Even if we manage to stabilise Earth’s temperatures by peaking at 2 °C, vast ice sheets on Greenland and Antarctica are on-track for irreversible melting, a new study warns.
“If we miss this emission goal, the ice sheets will disintegrate and melt at an accelerated pace, according to our calculations,” explains climate physicist Axel Timmermann from the Institute for Basic Science in Korea.
Global sea levels have already risen about 20 centimetres on average over the last century. The calculated acceleration would put one in 10 people at direct risk from rising sea levels, UN secretary-general Antonio Guterres explained at a Security Council debate in New York.
“For the hundreds of millions of people living in small island developing states and other low-lying coastal areas around the world, sea-level rise is a torrent of trouble,” he said. “We would witness a mass exodus of entire populations on a biblical scale.”
By including feedback mechanisms that have been missing from previous modelling, Pusan National University climate scientist Jun Young Park and colleagues predict a major tipping point is approaching faster than expected.
“Computer models that simulate the dynamics of the ice sheets in Greenland and Antarctica often do not account for the fact that ice sheet melting will affect ocean processes, which in turn, can feed back onto the ice sheet and the atmosphere,” explains Park.
As ice on land and sea continues to thaw at increasingly rates, meltwater flowing into the ocean concentrates towards the surface, decreasing the exchange of heat from the depths and driving up temperatures of the subsurface even further. This added heat risks further eroding the frozen buttresses holding back Antarctica’s ice shelf, causing even more meltwater to flow into the ocean.

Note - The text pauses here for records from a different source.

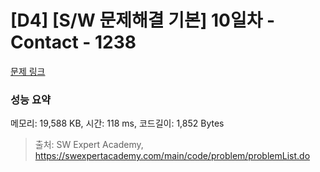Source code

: # [D4] [S/W 문제해결 기본] 10일차 - Contact - 1238 

[문제 링크](https://swexpertacademy.com/main/code/problem/problemDetail.do?contestProbId=AV15B1cKAKwCFAYD) 

### 성능 요약

메모리: 19,588 KB, 시간: 118 ms, 코드길이: 1,852 Bytes



> 출처: SW Expert Academy, https://swexpertacademy.com/main/code/problem/problemList.do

While the team is yet to achieve as high a resolution as other leading climate models, including data from these processes allows researchers to see how meltwater and calving impacts the stability of ice sheets.
We’re already seeing some of these effects in real time, with previously unheard of events like rain in Greenland and clearly observable increases in meltwater fluctuations on the Antarctic ice shelf, the team points out.
But Park and team’s new calculations suggest this irreversible process could be triggered at just 1.8 °C.
It was only in their most aggressive mitigation scenario, keeping temperatures below 1.5 °C, that the model showed we could avoid this rapid acceleration in sea level rise.
“If we don’t take any action, retreating ice sheets would continue to increase sea level by at least 100 centimetres within the next 130 years,” explains Timmermann.
“This would be on top of other contributions, such as the thermal expansion of ocean water.”
Such a scenario would seriously impact mega-cities on every continent, including urban centres such as Cairo, Mumbai, Shanghai, London, Los Angeles, New York, and Buenos Aires notes Guterres.
As alarming as the potential might be, there are plenty of features affecting our complex ecological systems that the new modelling hasn’t included, such as the impacts of narrow coastal currents.
“It’s crucial that developments such as theirs are brought into our state of the art climate models,” explains atmospheric scientist Robin Smith, who was not involved in the study.
“Even though more work needs to be done to reduce the uncertainty in projections like these, this study clearly shows the importance of taking rapid action to reduce anthropogenic greenhouse gas emissions as quickly as possible to minimise the risks associated with the loss of major ice sheets.”
That doesn’t mean we have the luxury of waiting to find out. Every increment of warming we can avoid gives us a far better chance of helping future societies avoid the worst of a rapidly warming planet.
This research was published in Nature Communications.